I put my badge wallet back in my pocket and tried rephrasing the question. “We’re trying to track down ownership of a piece of property. About a quarter acre that once had a house on it.”
Sintapiratpattanasai frowned. “Ay-ker? Prop-tee?”
I’d seen this act before and so had Harry. He pulled his handcuffs and nodded toward the Crown Vic.
“OK buddy, put out your hands so I can cuff them and let’s take a walk to the car.”
Mr S. startled back three steps, barked, “You from Mobile in Alabama. This Mississippi. You have no jurisdiction here.”
“That solves the language problem,” Harry said.
“We’re not here on any problem relative to you, sir,” I said. “We’re here about a property you own or owned.”
“Where this property?” he challenged.
I gave him the address.
“Own four houses there for years. I rent to fishermen, shrimp fishermen.” He wagged his head. “Tough bidness. Fishermen move when Katrina blow houses down in Alabama.

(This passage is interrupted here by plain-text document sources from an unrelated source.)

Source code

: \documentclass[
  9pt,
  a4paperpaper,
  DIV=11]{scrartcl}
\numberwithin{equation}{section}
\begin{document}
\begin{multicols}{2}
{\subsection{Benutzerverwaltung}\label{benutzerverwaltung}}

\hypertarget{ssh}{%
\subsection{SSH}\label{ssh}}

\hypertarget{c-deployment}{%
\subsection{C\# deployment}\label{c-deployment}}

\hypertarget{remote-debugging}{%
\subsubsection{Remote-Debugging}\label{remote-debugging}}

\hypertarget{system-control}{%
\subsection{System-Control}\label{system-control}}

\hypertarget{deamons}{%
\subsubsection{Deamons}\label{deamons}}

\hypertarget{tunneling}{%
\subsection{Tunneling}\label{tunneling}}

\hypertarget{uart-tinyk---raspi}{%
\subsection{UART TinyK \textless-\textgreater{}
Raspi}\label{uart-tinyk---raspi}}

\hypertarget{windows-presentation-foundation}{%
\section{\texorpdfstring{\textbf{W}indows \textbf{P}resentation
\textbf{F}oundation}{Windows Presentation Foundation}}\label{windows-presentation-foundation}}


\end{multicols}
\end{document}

I buy houses here now. Do rent.”
I’d seen Sintapiratpattanasai’s kind before. The archetypical slumlord, he’d buy houses or apartments on the cheap, fill them with poor like rabbits in a warren. Any repairs came late or never.
“What did you do with the house?” Harry asked.
“Sell.”
I heard a roar of heavy motorcycles to the north and craned my head to a pair of riders on Harleys burning hell-for-leather along the road. The bikers seemed to be looking our way.
I turned back to Mr S. “Who did you sell the place to, sir?”
“Man come, say he need place. I sell. This two month back.”
“What was the buyer’s name?”
“I think. I remember in a minute. Or I have written down.”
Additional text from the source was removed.